# TASK DATA:

▼

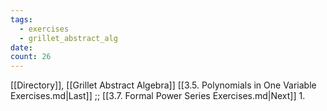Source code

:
 ```yaml
---
tags:
  - exercises
  - grillet_abstract_alg
date:
count: 26
---
```

[[Directory]], [[Grillet Abstract Algebra]]
[[3.5. Polynomials in One Variable Exercises.md|Last]] ;; [[3.7. Formal Power Series Exercises.md|Next]]
1. 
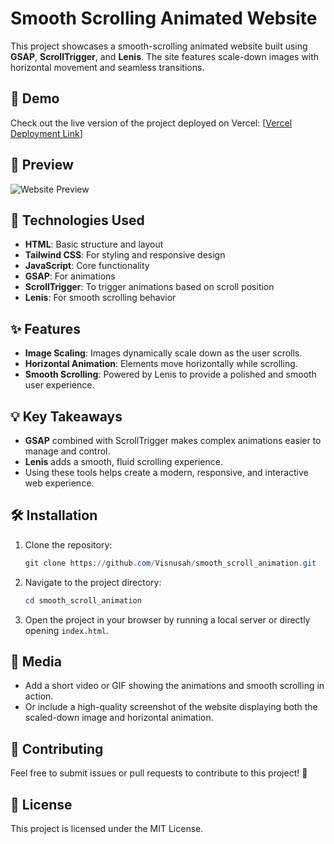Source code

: # Smooth Scrolling Animated Website

This project showcases a smooth-scrolling animated website built using **GSAP**, **ScrollTrigger**, and **Lenis**. The site features scale-down images with horizontal movement and seamless transitions.

## 🚀 Demo
Check out the live version of the project deployed on Vercel: [[Vercel Deployment Link](https://smooth-scroll-animation-vert.vercel.app/)]

## 📸 Preview
![Website Preview](path/to/your-image.png)

## 🔧 Technologies Used
- **HTML**: Basic structure and layout
- **Tailwind CSS**: For styling and responsive design
- **JavaScript**: Core functionality
- **GSAP**: For animations
- **ScrollTrigger**: To trigger animations based on scroll position
- **Lenis**: For smooth scrolling behavior

## ✨ Features
- **Image Scaling**: Images dynamically scale down as the user scrolls.
- **Horizontal Animation**: Elements move horizontally while scrolling.
- **Smooth Scrolling**: Powered by Lenis to provide a polished and smooth user experience.

## 💡 Key Takeaways
- **GSAP** combined with ScrollTrigger makes complex animations easier to manage and control.
- **Lenis** adds a smooth, fluid scrolling experience.
- Using these tools helps create a modern, responsive, and interactive web experience.

## 🛠️ Installation
1. Clone the repository:
    ```PowerShell
    git clone https://github.com/Visnusah/smooth_scroll_animation.git
    ```
2. Navigate to the project directory:
    ```PowerShell
    cd smooth_scroll_animation
    ```
3. Open the project in your browser by running a local server or directly opening `index.html`.

## 📸 Media
- Add a short video or GIF showing the animations and smooth scrolling in action.
- Or include a high-quality screenshot of the website displaying both the scaled-down image and horizontal animation.

## 🤝 Contributing
Feel free to submit issues or pull requests to contribute to this project! 💯

## 📄 License
This project is licensed under the MIT License.
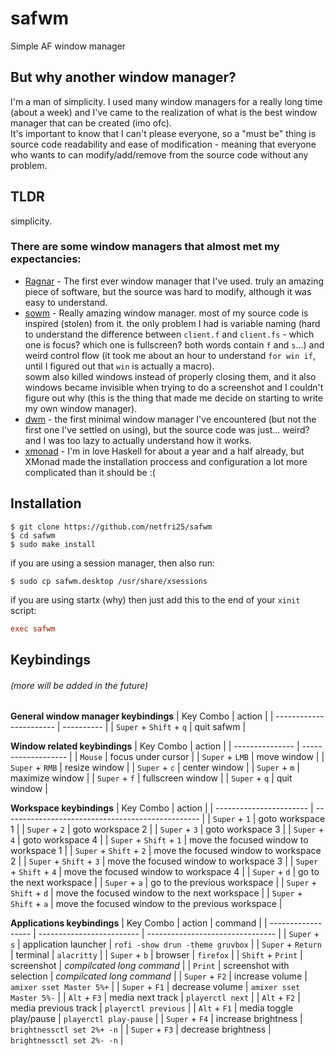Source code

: # safwm
Simple AF window manager

## But why another window manager?
I'm a man of simplicity.
I used many window managers for a really long time (about a week) and I've came to the realization of what is the best window manager that can be created (imo ofc).\
It's important to know that I can't please everyone, so a "must be" thing is source code readability and ease of modification - meaning that everyone who wants to can modify/add/remove from the source code without any problem.

## TLDR
simplicity.

### There are some window managers that almost met my expectancies:
* [Ragnar](https://github.com/cococry/Ragnar) - The first ever window manager that I've used. truly an amazing piece of software, but the source was hard to modify, although it was easy to understand.
* [sowm](https://github.com/dylanaraps/sowm) - Really amazing window manager. most of my source code is inspired (stolen) from it. the only problem I had is variable naming (hard to understand the difference between `client.f` and `client.fs` - which one is focus? which one is fullscreen? both words contain `f` and `s`...) and weird control flow (it took me about an hour to understand `for win if`, until I figured out that `win` is actually a macro).\
  sowm also killed windows instead of properly closing them, and it also windows became invisible when trying to do a screenshot and I couldn't figure out why (this is the thing that made me decide on starting to write my own window manager).
* [dwm](https://dwm.suckless.org/) - the first minimal window manager I've encountered (but not the first one I've settled on using), but the source code was just... weird? and I was too lazy to actually understand how it works.
* [xmonad](https://xmonad.org/) - I'm in love Haskell for about a year and a half already, but XMonad made the installation proccess and configuration a lot more complicated than it should be :(

## Installation
```shell
$ git clone https://github.com/netfri25/safwm
$ cd safwm
$ sudo make install
```
if you are using a session manager, then also run:
```shell
$ sudo cp safwm.desktop /usr/share/xsessions
```
if you are using startx (why) then just add this to the end of your `xinit` script:
```conf
exec safwm
```

## Keybindings
###### (more will be added in the future)
**General window manager keybindings**
| Key Combo               | action     |
| ----------------------- | ---------- |
| `Super` + `Shift` + `q` | quit safwm |


**Window related keybindings**
| Key Combo       | action             |
| --------------- | ------------------- |
| `Mouse`         | focus under cursor  |
| `Super` + `LMB` | move window         |
| `Super` + `RMB` | resize window       |
| `Super` + `c`   | center window       |
| `Super` + `m`   | maximize window     |
| `Super` + `f`   | fullscreen window   |
| `Super` + `q`   | quit window         |


**Workspace keybindings**
| Key Combo               | action                                            |
| ----------------------- | ------------------------------------------------- |
| `Super` + `1`           | goto workspace 1                                  |
| `Super` + `2`           | goto workspace 2                                  |
| `Super` + `3`           | goto workspace 3                                  |
| `Super` + `4`           | goto workspace 4                                  |
| `Super` + `Shift` + `1` | move the focused window to workspace 1            |
| `Super` + `Shift` + `2` | move the focused window to workspace 2            |
| `Super` + `Shift` + `3` | move the focused window to workspace 3            |
| `Super` + `Shift` + `4` | move the focused window to workspace 4            |
| `Super` + `d`           | go to the next workspace                          |
| `Super` + `a`           | go to the previous workspace                      |
| `Super` + `Shift` + `d` | move the focused window to the next workspace     |
| `Super` + `Shift` + `a` | move the focused window to the previous workspace |


**Applications keybindings**
| Key Combo          | action                    | command                          |
| ------------------ | ------------------------- | -------------------------------- |
| `Super` + `s`      | application launcher      | `rofi -show drun -theme gruvbox` |
| `Super` + `Return` | terminal                  | `alacritty`                      |
| `Super` + `b`      | browser                   | `firefox`                        |
| `Shift` + `Print`  | screenshot                | _compilcated long command_       |
| `Print`            | screenshot with selection | _compilcated long command_       |
| `Super` + `F2`     | increase volume           | `amixer sset Master 5%+`         |
| `Super` + `F1`     | decrease volume           | `amixer sset Master 5%-`         |
| `Alt` + `F3`       | media next track          | `playerctl next`                 |
| `Alt` + `F2`       | media previous track      | `playerctl previous`             |
| `Alt` + `F1`       | media toggle play/pause   | `playerctl play-pause`           |
| `Super` + `F4`     | increase brightness       | `brightnessctl set 2%+ -n`       |
| `Super` + `F3`     | decrease brightness       | `brightnessctl set 2%- -n`       |
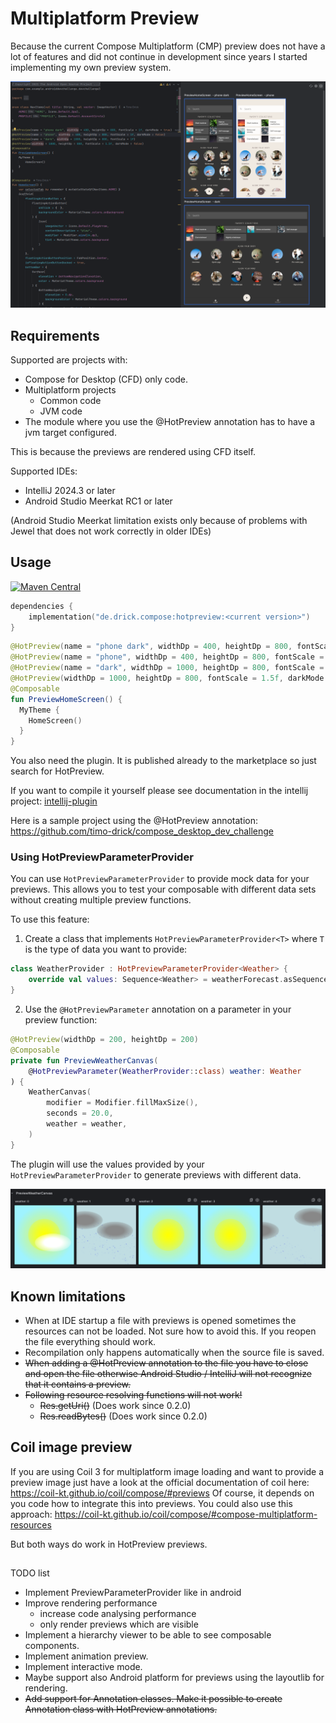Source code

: # Multiplatform Preview

Because the current Compose Multiplatform (CMP) preview does not have a lot of features and did not continue in development since years I started implementing my own preview system.

![](screenshots/compose_dev_challenge_home_screen.png)

## Requirements

Supported are projects with:

- Compose for Desktop (CFD) only code.
- Multiplatform projects
    - Common code
    - JVM code
- The module where you use the @HotPreview annotation has to have a jvm target configured.

This is because the previews are rendered using CFD itself.

Supported IDEs:

- IntelliJ 2024.3 or later
- Android Studio Meerkat RC1 or later

(Android Studio Meerkat limitation exists only because of problems with Jewel that does not work correctly in older IDEs)

## Usage

[![Maven Central](https://img.shields.io/maven-central/v/de.drick.compose/hotpreview.svg)](https://mvnrepository.com/artifact/de.drick.compose/hotpreview)

```kotlin
dependencies {
    implementation("de.drick.compose:hotpreview:<current version>")
}
```

```kotlin
@HotPreview(name = "phone dark", widthDp = 400, heightDp = 800, fontScale = 1f, darkMode = true)
@HotPreview(name = "phone", widthDp = 400, heightDp = 800, fontScale = 1.5f, darkMode = false, density = 1f)
@HotPreview(name = "dark", widthDp = 1000, heightDp = 800, fontScale = 1f, density = 1f)
@HotPreview(widthDp = 1000, heightDp = 800, fontScale = 1.5f, darkMode = false)
@Composable
fun PreviewHomeScreen() {
  MyTheme {
    HomeScreen()
  }
}
```

You also need the plugin. It is published already to the  marketplace so just search for HotPreview.

If you want to compile it yourself please see documentation in the intellij project:
[intellij-plugin](intellij-plugin/README.md)

Here is a sample project using the @HotPreview annotation:
https://github.com/timo-drick/compose_desktop_dev_challenge

### Using HotPreviewParameterProvider

You can use `HotPreviewParameterProvider` to provide mock data for your previews. This allows you to test your composable with different data sets without creating multiple preview functions.

To use this feature:

1. Create a class that implements `HotPreviewParameterProvider<T>` where `T` is the type of data you want to provide:

```kotlin
class WeatherProvider : HotPreviewParameterProvider<Weather> {
    override val values: Sequence<Weather> = weatherForecast.asSequence()
}
```

2. Use the `@HotPreviewParameter` annotation on a parameter in your preview function:

```kotlin
@HotPreview(widthDp = 200, heightDp = 200)
@Composable
private fun PreviewWeatherCanvas(
    @HotPreviewParameter(WeatherProvider::class) weather: Weather
) {
    WeatherCanvas(
        modifier = Modifier.fillMaxSize(),
        seconds = 20.0,
        weather = weather,
    )
}
```

The plugin will use the values provided by your `HotPreviewParameterProvider` to generate previews with different data.

![](screenshots/hotpreview_parameter_provider_sample.png)


## Known limitations

- When at IDE startup a file with previews is opened sometimes the resources can not be loaded. Not sure how to avoid this. If you reopen the file everything should work.
- Recompilation only happens automatically when the source file is saved.
- ~~When adding a @HotPreview annotation to the file you have to close and open the file otherwise Android Studio / IntelliJ will not recognize that it contains a preview.~~
- ~~Following resource resolving functions will not work!~~
  - ~~Res.getUri()~~ (Does work since 0.2.0)
  - ~~Res.readBytes()~~ (Does work since 0.2.0)

## Coil image preview

If you are using Coil 3 for multiplatform image loading and want to provide a preview image just have a look at the official documentation of coil here: https://coil-kt.github.io/coil/compose/#previews
Of course, it depends on you code how to integrate this into previews. You could also use this approach: https://coil-kt.github.io/coil/compose/#compose-multiplatform-resources

But both ways do work in HotPreview previews.

##

TODO list

- Implement PreviewParameterProvider like in android
- Improve rendering performance
  - increase code analysing performance
  - only render previews which are visible
- Implement a hierarchy viewer to be able to see composable components.
- Implement animation preview.
- Implement interactive mode.
- Maybe support also Android platform for previews using the layoutlib for rendering.
- ~~Add support for Annotation classes. Make it possible to create Annotation class with HotPreview annotations.~~
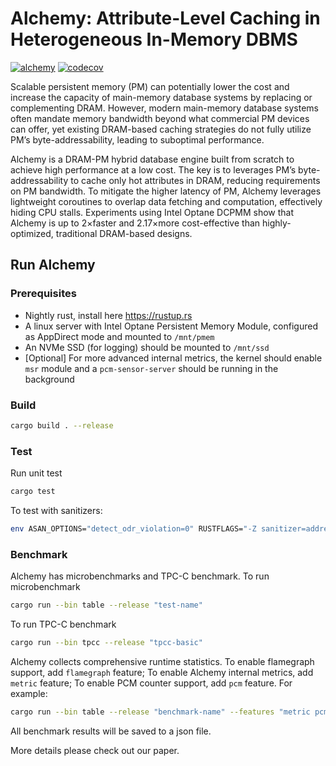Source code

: # Alchemy: **A**ttribute-**L**evel **C**aching in **He**terogeneous In-**M**emor**y** DBMS

[![alchemy](https://github.com/XiangpengHao/alchemy/actions/workflows/rust.yml/badge.svg)](https://github.com/XiangpengHao/alchemy/actions/workflows/rust.yml)
[![codecov](https://codecov.io/gh/XiangpengHao/clock-cache/branch/master/graph/badge.svg?token=YS06KZ1RYS)](https://codecov.io/gh/XiangpengHao/clock-cache)

Scalable persistent memory (PM) can potentially lower the cost and increase the capacity of main-memory database systems by replacing or complementing DRAM. 
However, modern main-memory database systems often mandate memory bandwidth beyond what commercial PM devices can offer, yet existing DRAM-based caching strategies do not fully utilize PM’s byte-addressability, leading to suboptimal performance.

Alchemy is a DRAM-PM hybrid database engine built from scratch to achieve high performance at a low cost. The key is to leverages PM’s byte-addressability to cache only hot attributes in DRAM, reducing requirements on PM bandwidth. 
To mitigate the higher latency of PM, Alchemy leverages lightweight coroutines to overlap data fetching and computation, effectively hiding CPU stalls. 
Experiments using Intel Optane DCPMM show that Alchemy is up to 2×faster and 2.17×more cost-effective than highly-optimized, traditional DRAM-based designs.


## Run Alchemy

### Prerequisites
- Nightly rust, install here https://rustup.rs
- A linux server with Intel Optane Persistent Memory Module, configured as AppDirect mode and mounted to `/mnt/pmem`
- An NVMe SSD (for logging) should be mounted to `/mnt/ssd`
- [Optional] For more advanced internal metrics, the kernel should enable `msr` module and a `pcm-sensor-server` should be running in the background

### Build
```bash
cargo build . --release
```

### Test

Run unit test
```bash
cargo test
```

To test with sanitizers:
```bash
env ASAN_OPTIONS="detect_odr_violation=0" RUSTFLAGS="-Z sanitizer=address" cargo test -Zbuild-std --target x86_64-unknown-linux-gnu --features asans -- --skip test_alloc_oom
```


### Benchmark
Alchemy has microbenchmarks and TPC-C benchmark.
To run microbenchmark
```bash
cargo run --bin table --release "test-name"
```

To run TPC-C benchmark
```bash
cargo run --bin tpcc --release "tpcc-basic"
```

Alchemy collects comprehensive runtime statistics.
To enable flamegraph support, add `flamegraph` feature;
To enable Alchemy internal metrics, add `metric` feature;
To enable PCM counter support, add `pcm` feature.
For example:
```bash
cargo run --bin table --release "benchmark-name" --features "metric pcm flamegraph"
```

All benchmark results will be saved to a json file.

More details please check out our paper.



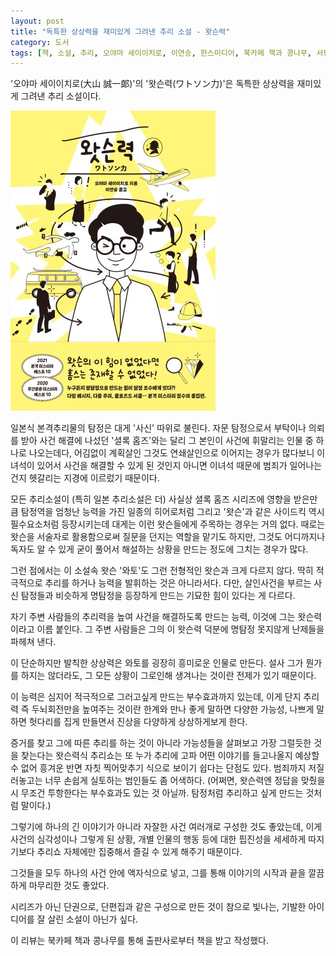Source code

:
 ```yaml
---
layout: post
title: "독특한 상상력을 재미있게 그려낸 추리 소설 - 왓슨력"
category: 도서
tags: [책, 소설, 추리, 오야마 세이이치로, 이연승, 한스미디어, 북카페 책과 콩나무, 서평]
---
```


'오야마 세이이치로(大山 誠一郞)'의
'왓슨력(ワトソン力)'은
독특한 상상력을 재미있게 그려낸 추리 소설이다.

![표지](/images/watsonryoku-book-h480.jpg)

일본식 본격추리물의 탐정은 대게 '사신' 따위로 불린다.
자문 탐정으로서 부탁이나 의뢰를 받아 사건 해결에 나섰던 '셜록 홈즈'와는 달리
그 본인이 사건에 휘말리는 인물 중 하나로 나오는데다,
어김없이 계획살인 그것도 연쇄살인으로 이어지는 경우가 많다보니
이녀석이 있어서 사건을 해결할 수 있게 된 것인지
아니면 이녀석 때문에 범죄가 일어나는 건지 헷갈리는 지경에 이르렀기 때문이다.

모든 추리소설이 (특히 일본 추리소설은 더) 사실상 셜록 홈즈 시리즈에 영향을 받은만큼
탐정역을 엄청난 능력을 가진 일종의 히어로처럼 그리고
'왓슨'과 같은 사이드킥 역시 필수요소처럼 등장시키는데
대게는 이런 왓슨들에게 주목하는 경우는 거의 없다.
때로는 왓슨을 서술자로 활용함으로써 질문을 던지는 역할을 맡기도 하지만,
그것도 어디까지나 독자도 알 수 있게 굳이 풀어서 해설하는 상황을 만드는 정도에 그치는 경우가 많다.

그런 점에서는 이 소설속 왓슨 '와토'도 그런 전형적인 왓슨과 크게 다르지 않다.
딱히 적극적으로 추리를 하거나 능력을 발휘하는 것은 아니라서다.
다만, 살인사건을 부르는 사신 탐정들과 비슷하게 명탐정을 등장하게 만드는 기묘한 힘이 있다는 게 다르다.

자기 주변 사람들의 추리력을 높여 사건을 해결하도록 만드는 능력,
이것에 그는 왓슨력이라고 이름 붙인다.
그 주변 사람들은 그의 이 왓슨력 덕분에 명탐정 못지않게 난제들을 파헤쳐 낸다.

이 단순하지만 발칙한 상상력은 와토를 굉장히 흥미로운 인물로 만든다.
설사 그가 뭔가를 하지는 않더라도,
그 모든 상황이 그로인해 생겨나는 것이란 전제가 있기 때문이다.

이 능력은 심지어 적극적으로 그러고싶게 만드는 부수효과까지 있는데,
이게 단지 추리력 즉 두뇌회전만을 높여주는 것이란 한계와 만나
좋게 말하면 다양한 가능성, 나쁘게 말하면 헛다리를 집게 만들면서
진상을 다양하게 상상하게보게 한다.

증거를 찾고 그에 따른 추리를 하는 것이 아니라
가능성들을 살펴보고 가장 그럴듯한 것을 찾는다는 왓슨력식 추리쇼는
또 누가 추리에 고파 어떤 이야기를 들고나올지 예상할 수 없어 흥겨운 반면
자칫 찍어맞추기 식으로 보이기 쉽다는 단점도 있다.
범죄까지 저질러놓고는 너무 손쉽게 실토하는 범인들도 좀 어색하다.
(어쩌면, 왓슨력엔 정답을 맞췄을 시 무조건 투항한다는 부수효과도 있는 것 아닐까. 탐정처럼 추리하고 싶게 만드는 것처럼 말이다.)

그렇기에 하나의 긴 이야기가 아니라 자잘한 사건 여러개로 구성한 것도 좋았는데,
이게 사건의 심각성이나 그렇게 된 상황, 개별 인물의 행동 등에 대한 핍진성을 세세하게 따지기보다
추리쇼 자체에만 집중해서 즐길 수 있게 해주기 때문이다.

그것들을 모두 하나의 사건 안에 액자식으로 넣고,
그를 통해 이야기의 시작과 끝을 깔끔하게 마무리한 것도 좋았다.

시리즈가 아닌 단권으로, 단편집과 같은 구성으로 만든 것이 참으로 빛나는,
기발한 아이디어를 잘 살린 소설이 아닌가 싶다.



<div class="im im-info">
이 리뷰는 북카페 책과 콩나무를 통해 출판사로부터 책을 받고 작성했다.
</div>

▲

# TASK BRIEF:
Bring together all lines from the listing that contain the word "long".

# TASK ANSWER:
I used many window managers for a really long time (about a week) and I've came to the realization of what is the best window manager that can be created (imo ofc).\
| `Shift` + `Print`  | screenshot                | _compilcated long command_       |
| `Print`            | screenshot with selection | _compilcated long command_       |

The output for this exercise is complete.